Instructions for the task: Among the entries below, copy every line that carries the word "Demonstrated".

Material provided:
----
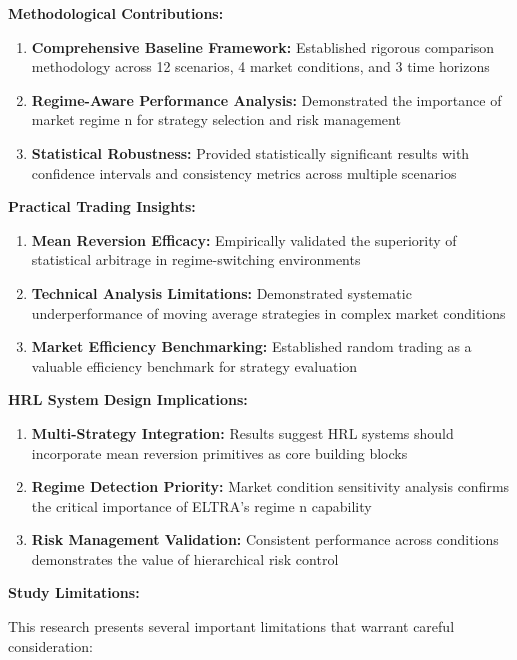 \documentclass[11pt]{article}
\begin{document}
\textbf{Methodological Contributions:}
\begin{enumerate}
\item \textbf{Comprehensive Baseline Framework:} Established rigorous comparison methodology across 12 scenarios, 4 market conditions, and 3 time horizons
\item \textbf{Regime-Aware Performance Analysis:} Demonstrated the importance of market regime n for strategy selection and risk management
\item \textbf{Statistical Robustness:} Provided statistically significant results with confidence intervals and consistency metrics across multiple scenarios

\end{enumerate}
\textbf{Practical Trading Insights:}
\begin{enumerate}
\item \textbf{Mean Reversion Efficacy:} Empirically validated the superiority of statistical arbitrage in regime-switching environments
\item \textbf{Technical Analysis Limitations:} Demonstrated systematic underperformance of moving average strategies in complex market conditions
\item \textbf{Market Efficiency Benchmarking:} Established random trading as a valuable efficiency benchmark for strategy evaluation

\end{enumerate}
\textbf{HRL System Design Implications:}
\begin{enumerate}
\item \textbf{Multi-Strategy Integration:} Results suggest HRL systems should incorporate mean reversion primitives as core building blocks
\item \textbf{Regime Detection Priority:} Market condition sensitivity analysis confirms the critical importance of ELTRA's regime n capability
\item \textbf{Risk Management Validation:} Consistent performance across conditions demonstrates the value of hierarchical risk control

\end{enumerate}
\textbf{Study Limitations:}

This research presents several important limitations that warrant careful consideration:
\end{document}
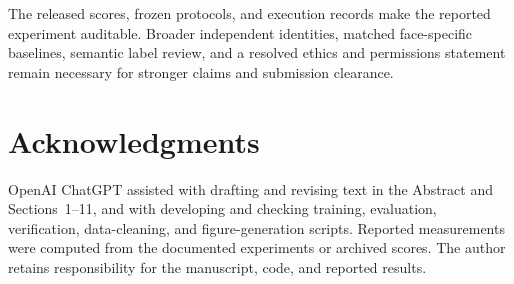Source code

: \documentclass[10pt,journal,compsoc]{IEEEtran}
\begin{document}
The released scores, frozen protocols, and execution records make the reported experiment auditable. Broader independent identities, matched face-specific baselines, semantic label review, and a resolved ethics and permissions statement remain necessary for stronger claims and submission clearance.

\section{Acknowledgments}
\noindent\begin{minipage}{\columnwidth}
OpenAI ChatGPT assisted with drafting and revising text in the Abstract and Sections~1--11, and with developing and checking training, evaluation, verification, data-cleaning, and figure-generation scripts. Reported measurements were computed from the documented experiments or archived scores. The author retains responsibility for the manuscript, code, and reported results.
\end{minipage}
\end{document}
----
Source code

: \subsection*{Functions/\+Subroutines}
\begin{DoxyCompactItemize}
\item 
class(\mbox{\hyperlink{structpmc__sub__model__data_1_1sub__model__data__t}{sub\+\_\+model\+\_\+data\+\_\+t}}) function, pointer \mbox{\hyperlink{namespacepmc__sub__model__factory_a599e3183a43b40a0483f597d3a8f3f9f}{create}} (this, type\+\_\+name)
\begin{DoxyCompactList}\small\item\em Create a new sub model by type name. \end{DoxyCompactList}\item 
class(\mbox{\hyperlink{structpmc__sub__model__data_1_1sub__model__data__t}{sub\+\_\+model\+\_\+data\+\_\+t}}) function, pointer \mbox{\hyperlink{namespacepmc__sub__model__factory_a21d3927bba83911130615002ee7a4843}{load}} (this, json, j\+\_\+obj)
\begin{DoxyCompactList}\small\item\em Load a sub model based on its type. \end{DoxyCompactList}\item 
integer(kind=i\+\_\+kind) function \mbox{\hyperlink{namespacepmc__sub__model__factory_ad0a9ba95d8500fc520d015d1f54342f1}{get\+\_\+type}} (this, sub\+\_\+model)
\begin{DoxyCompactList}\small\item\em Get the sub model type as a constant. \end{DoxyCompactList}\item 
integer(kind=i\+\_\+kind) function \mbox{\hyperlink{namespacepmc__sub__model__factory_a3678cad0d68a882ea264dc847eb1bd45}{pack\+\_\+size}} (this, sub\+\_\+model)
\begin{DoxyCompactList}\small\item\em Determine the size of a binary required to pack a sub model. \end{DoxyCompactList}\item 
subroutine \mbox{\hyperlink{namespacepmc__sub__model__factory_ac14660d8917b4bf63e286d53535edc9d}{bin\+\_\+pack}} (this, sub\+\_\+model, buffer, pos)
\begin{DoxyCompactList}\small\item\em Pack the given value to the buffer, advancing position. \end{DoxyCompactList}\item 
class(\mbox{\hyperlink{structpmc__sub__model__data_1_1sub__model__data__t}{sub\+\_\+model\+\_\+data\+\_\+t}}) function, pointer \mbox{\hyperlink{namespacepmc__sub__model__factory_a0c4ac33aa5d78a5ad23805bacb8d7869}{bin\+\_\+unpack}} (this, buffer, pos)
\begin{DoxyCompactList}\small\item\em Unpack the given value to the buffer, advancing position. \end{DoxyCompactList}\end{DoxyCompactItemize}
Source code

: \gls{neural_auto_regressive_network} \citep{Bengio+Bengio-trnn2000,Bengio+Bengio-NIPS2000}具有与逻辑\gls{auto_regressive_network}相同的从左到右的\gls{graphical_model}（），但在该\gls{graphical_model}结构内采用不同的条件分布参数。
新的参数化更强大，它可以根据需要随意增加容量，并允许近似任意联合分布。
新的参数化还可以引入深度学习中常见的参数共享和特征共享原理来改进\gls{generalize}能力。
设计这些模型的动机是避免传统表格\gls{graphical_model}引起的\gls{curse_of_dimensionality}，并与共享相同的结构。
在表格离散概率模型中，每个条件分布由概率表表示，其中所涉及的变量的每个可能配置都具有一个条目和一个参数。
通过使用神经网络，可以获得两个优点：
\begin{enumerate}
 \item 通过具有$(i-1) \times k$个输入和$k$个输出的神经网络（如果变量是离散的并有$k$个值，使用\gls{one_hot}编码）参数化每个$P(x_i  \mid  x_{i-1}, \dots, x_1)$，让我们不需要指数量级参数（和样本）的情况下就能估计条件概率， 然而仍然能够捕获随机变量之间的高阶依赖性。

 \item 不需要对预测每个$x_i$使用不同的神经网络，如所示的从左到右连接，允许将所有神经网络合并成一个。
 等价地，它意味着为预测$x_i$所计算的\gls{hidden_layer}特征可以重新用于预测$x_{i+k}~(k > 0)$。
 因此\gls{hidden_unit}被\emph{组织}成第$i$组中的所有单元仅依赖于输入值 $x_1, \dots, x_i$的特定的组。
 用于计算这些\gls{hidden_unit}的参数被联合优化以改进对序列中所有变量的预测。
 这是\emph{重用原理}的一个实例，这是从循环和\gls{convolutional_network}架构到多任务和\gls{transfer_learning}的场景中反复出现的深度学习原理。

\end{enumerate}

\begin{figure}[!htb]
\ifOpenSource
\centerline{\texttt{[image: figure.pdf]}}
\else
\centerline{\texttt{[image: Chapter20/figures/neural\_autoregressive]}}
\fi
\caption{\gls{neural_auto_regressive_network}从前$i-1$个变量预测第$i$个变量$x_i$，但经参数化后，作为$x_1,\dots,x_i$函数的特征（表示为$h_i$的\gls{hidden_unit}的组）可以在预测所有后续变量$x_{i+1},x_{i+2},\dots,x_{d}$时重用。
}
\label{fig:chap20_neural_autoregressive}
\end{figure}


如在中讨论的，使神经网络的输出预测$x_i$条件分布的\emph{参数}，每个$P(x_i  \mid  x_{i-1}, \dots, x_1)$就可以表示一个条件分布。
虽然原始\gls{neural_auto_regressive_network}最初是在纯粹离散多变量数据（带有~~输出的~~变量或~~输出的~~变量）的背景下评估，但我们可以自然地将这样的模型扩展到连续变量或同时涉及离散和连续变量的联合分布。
----
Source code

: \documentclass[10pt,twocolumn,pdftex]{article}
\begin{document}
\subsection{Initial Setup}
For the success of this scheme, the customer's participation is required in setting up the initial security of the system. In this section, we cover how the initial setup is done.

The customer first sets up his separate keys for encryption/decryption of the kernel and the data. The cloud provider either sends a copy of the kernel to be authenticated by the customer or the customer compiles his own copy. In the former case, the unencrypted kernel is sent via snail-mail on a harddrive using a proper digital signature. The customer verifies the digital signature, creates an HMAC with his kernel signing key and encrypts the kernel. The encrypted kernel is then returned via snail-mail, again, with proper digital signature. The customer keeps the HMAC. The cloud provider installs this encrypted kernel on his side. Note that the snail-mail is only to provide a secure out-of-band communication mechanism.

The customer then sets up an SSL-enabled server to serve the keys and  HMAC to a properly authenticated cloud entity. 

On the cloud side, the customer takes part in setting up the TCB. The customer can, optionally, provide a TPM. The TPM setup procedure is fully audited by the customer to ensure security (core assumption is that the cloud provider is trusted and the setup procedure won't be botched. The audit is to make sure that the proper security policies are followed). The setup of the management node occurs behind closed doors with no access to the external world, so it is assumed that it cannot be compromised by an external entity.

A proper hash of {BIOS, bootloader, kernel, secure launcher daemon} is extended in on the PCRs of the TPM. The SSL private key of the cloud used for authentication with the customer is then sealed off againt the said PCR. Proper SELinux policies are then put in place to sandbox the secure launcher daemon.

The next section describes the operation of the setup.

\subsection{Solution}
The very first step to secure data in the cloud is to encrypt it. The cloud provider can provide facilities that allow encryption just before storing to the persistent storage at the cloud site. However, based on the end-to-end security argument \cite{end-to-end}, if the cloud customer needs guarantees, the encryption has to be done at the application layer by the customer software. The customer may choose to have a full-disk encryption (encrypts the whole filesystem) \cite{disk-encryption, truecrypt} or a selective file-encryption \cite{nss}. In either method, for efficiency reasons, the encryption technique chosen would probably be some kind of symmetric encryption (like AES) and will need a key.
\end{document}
----
Answer section:
\item \textbf{Regime-Aware Performance Analysis:} Demonstrated the importance of market regime n for strategy selection and risk management
\item \textbf{Technical Analysis Limitations:} Demonstrated systematic underperformance of moving average strategies in complex market conditions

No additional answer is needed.